Boswell was getting sterner and stranger by the second, and Bracken felt almost intimidated. “We didn’t meet by accident. Bracken – surely you know that. You have a destiny I do not understand. But I know it is so. And the Stone had blessed me to help you fulfill it. Rebecca... the Seventh Stillstone which... you were so unwilling to talk about... the shadows that have fallen and continue to fall on the Duncton system... they are all a part of it. Every system seems to be in disarray – Nuneham, the pastures, Duncton, and many that I passed through when I came here. No mole trusts the Stone; no mole trusts himself. Fear is written on every face.” It was written on Bracken’s as he listened to Boswell. Who was he? What did the Stone want of him?

Bracken began to shake with fear, for as Boswell spoke, his voice seemed to grow louder and more sonorous and his very language changed as word by word it slid into the old language, which Bracken could not understand. Sounds hard; sounds mellifluous; sounds mysterious. Yet he did understand that there was worse than warning in Boswell’s words and that Boswell was more than mole... Boswell turned to the wall and his voice became a chant, in the language of the old moles, and it began to echo and reverberate a thousand times more powerfully than when Bracken had first discovered the effect a hum could have.

 

The stait of mole dois change and vary
Now sound, now seik, now blith, now sary
Now dansand mery, now like to dee
Our plesance heir is all vaneglory;
This fals world is bot transitory
The flesh is brukle the dark is sle
We that in heill wes, and gladnes
Are trublit now with gret seiknes
And feblit with infermite...

 

As he chanted these ancient words, few of which Bracken could understand, it was as if the wall echoed back the actual chant of ancient moles, powerful moles, and dark sound began to come at Bracken, louder and louder, so that he wanted to run from it. But whichever way he turned, however he tried to escape, it came louder at him, surrounding him in its catastrophe, running at him from every tunnel in the Ancient System, a storm of sound.

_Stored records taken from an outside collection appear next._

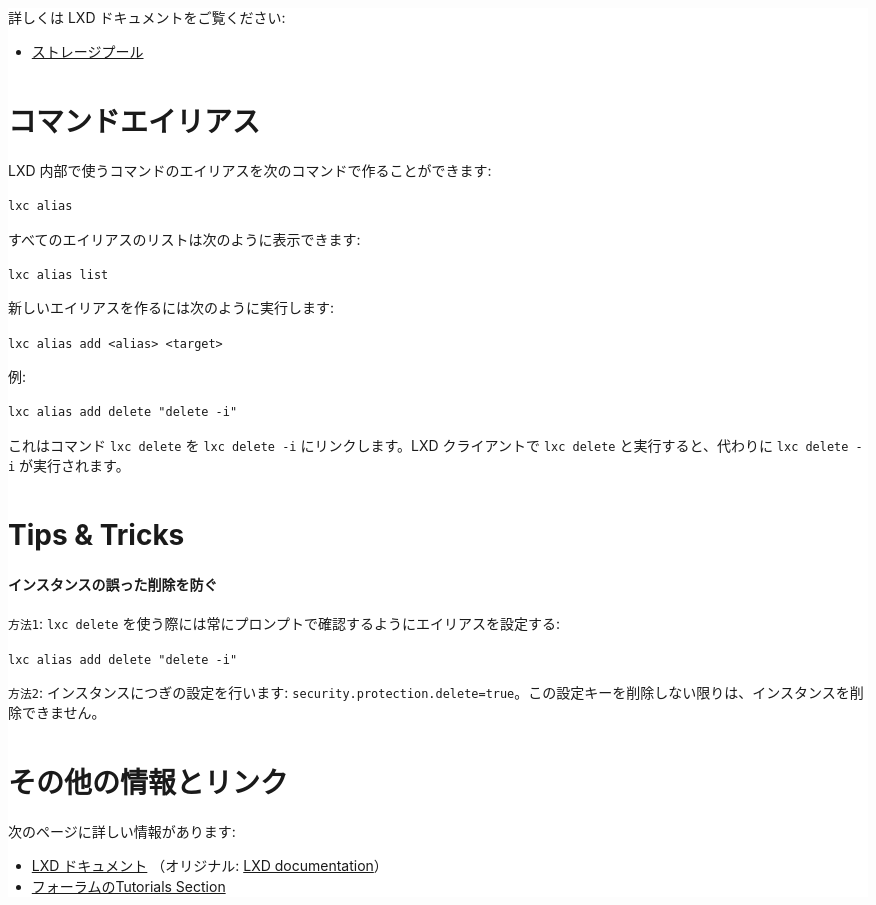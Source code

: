 詳しくは LXD ドキュメントをご覧ください:

* [ストレージプール](https://lxd-ja.readthedocs.io/ja/latest/storage/)

# コマンドエイリアス 

LXD 内部で使うコマンドのエイリアスを次のコマンドで作ることができます:

	lxc alias


すべてのエイリアスのリストは次のように表示できます:

	lxc alias list


新しいエイリアスを作るには次のように実行します:

	lxc alias add <alias> <target>


例:

	lxc alias add delete "delete -i"


これはコマンド `lxc delete` を `lxc delete -i` にリンクします。LXD クライアントで `lxc delete` と実行すると、代わりに `lxc delete -i` が実行されます。

# Tips & Tricks

#### インスタンスの誤った削除を防ぐ 

`方法1`: `lxc delete` を使う際には常にプロンプトで確認するようにエイリアスを設定する:

	lxc alias add delete "delete -i"


`方法2`: インスタンスにつぎの設定を行います: `security.protection.delete=true`。この設定キーを削除しない限りは、インスタンスを削除できません。


# その他の情報とリンク 

次のページに詳しい情報があります:


* [LXD ドキュメント](https://lxd-ja.readthedocs.io/ja/latest/) （オリジナル: [LXD documentation](/lxd/docs/master/index)）
* [フォーラムのTutorials Section](https://discuss.linuxcontainers.org/c/tutorials)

As he began to cry out for the terror of it, he thought only of himself and could not know that its echoes and reverberations traveled far beyond the chamber they were in, down the tunnels, booming and vibrating up to the surface, encircling and then issuing from the Stone itself, and then out over the slopes, down toward Barrow Vale, a sound of disaster.

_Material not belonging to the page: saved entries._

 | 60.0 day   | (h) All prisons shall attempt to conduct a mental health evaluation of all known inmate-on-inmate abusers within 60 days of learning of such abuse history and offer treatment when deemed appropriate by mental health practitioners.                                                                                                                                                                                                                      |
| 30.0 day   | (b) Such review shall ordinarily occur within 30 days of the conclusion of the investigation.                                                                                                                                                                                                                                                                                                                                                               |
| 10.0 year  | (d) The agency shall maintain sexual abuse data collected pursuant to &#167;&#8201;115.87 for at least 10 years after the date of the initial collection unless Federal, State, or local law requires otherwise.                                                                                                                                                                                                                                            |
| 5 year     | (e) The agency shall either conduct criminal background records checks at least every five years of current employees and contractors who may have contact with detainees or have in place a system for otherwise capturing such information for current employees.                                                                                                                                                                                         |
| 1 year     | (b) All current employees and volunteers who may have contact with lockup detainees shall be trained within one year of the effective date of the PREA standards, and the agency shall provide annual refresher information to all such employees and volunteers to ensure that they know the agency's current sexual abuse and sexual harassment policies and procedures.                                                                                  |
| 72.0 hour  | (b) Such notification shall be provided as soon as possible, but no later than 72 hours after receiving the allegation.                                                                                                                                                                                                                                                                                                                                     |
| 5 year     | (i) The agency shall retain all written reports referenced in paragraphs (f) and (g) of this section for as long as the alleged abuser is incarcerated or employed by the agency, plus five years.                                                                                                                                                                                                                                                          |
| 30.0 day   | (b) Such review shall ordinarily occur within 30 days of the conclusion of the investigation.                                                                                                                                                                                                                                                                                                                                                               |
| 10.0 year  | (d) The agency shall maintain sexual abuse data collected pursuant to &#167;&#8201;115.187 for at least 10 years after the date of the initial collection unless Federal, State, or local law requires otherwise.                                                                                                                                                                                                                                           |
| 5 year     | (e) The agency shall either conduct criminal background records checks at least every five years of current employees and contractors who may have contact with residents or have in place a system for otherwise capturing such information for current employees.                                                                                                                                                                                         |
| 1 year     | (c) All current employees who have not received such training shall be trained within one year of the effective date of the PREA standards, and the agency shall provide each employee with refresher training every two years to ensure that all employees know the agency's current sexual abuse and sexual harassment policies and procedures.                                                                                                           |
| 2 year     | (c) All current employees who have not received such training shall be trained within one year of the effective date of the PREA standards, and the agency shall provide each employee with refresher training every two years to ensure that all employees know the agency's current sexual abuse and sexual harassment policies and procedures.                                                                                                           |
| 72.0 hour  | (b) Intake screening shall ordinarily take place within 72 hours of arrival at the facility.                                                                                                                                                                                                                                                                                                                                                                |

Mekkins heard it, stopping in midsentence down in the Marsh End, shaking his head in puzzlement, then running to the surface and snouting up toward the distant Stone from where the deep chant of ancient moles seemed to be coming.

Comfrey heard it, in the shade of the wood’s edge where he vainly sought herbs long since killed by the drought, and he turned toward the hill, the name Rebecca forming helplessly in his mouth as fear filled him and he sought the comfort her name always gave him.

Rebecca heard it, down in her burrows, and she knew that what it was they had been waiting for for so long, for generations, perhaps before any of them had been born, had come.

Stonecrop heard it and mole after mole, like him, stopped what they were doing and paused fearfully, as the sound from the Stone came down to them like thunder through the trees.

“Stop!” cried Bracken to Boswell. “Stop the sound!” he shouted, turning this way and that in his desperation. And Boswell’s voice began to soften and change back, his words still thundering but no longer echoing with dark sound, as Bracken heard him say “You argue with Stone-crop, you argue with Rebecca, you argue with yourself. All of you argue, but now the time is coming when you must listen to the Stone. Now the last shadow is falling.”

Bracken stared at Boswell and saw that he too was shaking, sweating and afraid himself. He seemed possessed by some power that only reluctantly let him go and Bracken called again to him, no longer in fear, but in pity and compassion for them all.

The last shadow had fallen. The last shadow? It was with this mysterious knowledge hanging over them, and not knowing what it meant, that Bracken finally led Boswell – both of them very subdued – through the seventh entrance and on to the central core.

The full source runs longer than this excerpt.